Currently, most of the “Shogun” producing staff is white. Eugene Kelly (“Westworld,” “Leftovers”) and Ronan Bennett (“Public Enemies,” “Top Boy”) will write the series, while Tim Van Patten (“The Sopranos,” “Boardwalk Empire”) will direct multiple episodes. Kelly, Bennett, and Van Patten will also executive produce with Andrew Macdonald and Allon Reich of DNA TV (“Ex Machina,” “28 Days Later”), Michael De Luca (“Moneyball,” “The Social Network”), and Michaela Clavell, daughter of the original author. At the very end of the list, Eriko Miyazawa is named as an associate producer.

To counter this lack of Japanese representation on staff, the series will use consultants to weigh in on the Asian perspective. This in itself is tricky: The Japanese people in the series are Asians from the 1600s, but the show is being made for Asian-American consumption. Therefore, the narratives are different in both time period and nationality\. As “Crazy Rich Asians” showed, Asians in the East and West do not share the same identity.

“We’ve tried to do our homework. We’re not talking about modern Japan; we’re talking about Medieval Japan, and so you sort of have to get that right,” said Landgraf. “We’re talking to Asian-American media consultants or scholars about different questions, which is: How is popular culture received by Asian Americans? How does it help or hurt the cause of Asian-American identity, which is a separate issue? Those people wouldn’t necessarily be helpful in being consultants about Japanese culture in Medieval Japan, but they’re helpful as consultants about current culture in America.”

Short of traveling back in time, the show’s best bet for getting the Japanese perspective is to reach out to contemporary Japanese people.

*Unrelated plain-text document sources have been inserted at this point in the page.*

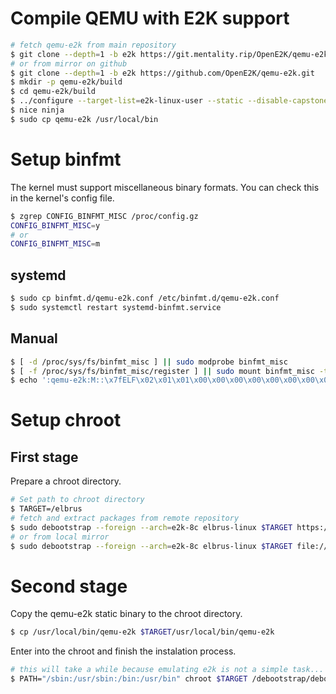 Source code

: # Compile QEMU with E2K support

```sh
# fetch qemu-e2k from main repository
$ git clone --depth=1 -b e2k https://git.mentality.rip/OpenE2K/qemu-e2k.git
# or from mirror on github
$ git clone --depth=1 -b e2k https://github.com/OpenE2K/qemu-e2k.git
$ mkdir -p qemu-e2k/build
$ cd qemu-e2k/build
$ ../configure --target-list=e2k-linux-user --static --disable-capstone --disable-werror
$ nice ninja
$ sudo cp qemu-e2k /usr/local/bin
```

# Setup binfmt

The kernel must support miscellaneous binary formats. You can check this in the kernel's config file.

```sh
$ zgrep CONFIG_BINFMT_MISC /proc/config.gz
CONFIG_BINFMT_MISC=y
# or
CONFIG_BINFMT_MISC=m
```

## systemd

```sh
$ sudo cp binfmt.d/qemu-e2k.conf /etc/binfmt.d/qemu-e2k.conf
$ sudo systemctl restart systemd-binfmt.service
```

## Manual

```sh
$ [ -d /proc/sys/fs/binfmt_misc ] || sudo modprobe binfmt_misc
$ [ -f /proc/sys/fs/binfmt_misc/register ] || sudo mount binfmt_misc -t binfmt_misc /proc/sys/fs/binfmt_misc
$ echo ':qemu-e2k:M::\x7fELF\x02\x01\x01\x00\x00\x00\x00\x00\x00\x00\x00\x00\x02\x00\xaf\x00:\xff\xff\xff\xff\xff\xff\xff\x00\xff\xff\xff\xff\xff\xff\xff\xff\xfe\xff\xff\xff:/usr/local/bin/qemu-e2k:OC' | sudo tee /proc/sys/fs/binfmt_misc/register
```

# Setup chroot

## First stage

Prepare a chroot directory.

```sh
# Set path to chroot directory
$ TARGET=/elbrus
# fetch and extract packages from remote repository
$ sudo debootstrap --foreign --arch=e2k-8c elbrus-linux $TARGET https://setwd.ws/osl/8.2
# or from local mirror
$ sudo debootstrap --foreign --arch=e2k-8c elbrus-linux $TARGET file:///repo/elbrus-linux
```

# Second stage

Copy the qemu-e2k static binary to the chroot directory.

```sh
$ cp /usr/local/bin/qemu-e2k $TARGET/usr/local/bin/qemu-e2k
```

Enter into the chroot and finish the instalation process.

```sh
# this will take a while because emulating e2k is not a simple task...
$ PATH="/sbin:/usr/sbin:/bin:/usr/bin" chroot $TARGET /debootstrap/debootstrap --second-stage
```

“One of the things we came to the conclusion of is we weren’t going to be able to cast this with Japanese actors across the board who were fluent English speakers,” said Landgraf. “We were going to have to go to a lot of Japanese actors who, frankly, know more about their own history and are more rooted in the history of culture and Medieval Japan, and that means that we’re going to have to do more scenes in Japanese [with subtitles].

“Also, we’ve talked about a convention in which the Christian characters — they’re many, many non-Christian characters — but the Christian characters in the piece tend to speak English with each other but the non-Christian characters do not. They speak Japanese and that means there’s many, many scenes where there are no English speakers in the scenes and there are just Japanese speakers. And that makes use of the native linguistic ability of the cast that we intend to cast. So that’s just an example of where you have to go for a level of authenticity.”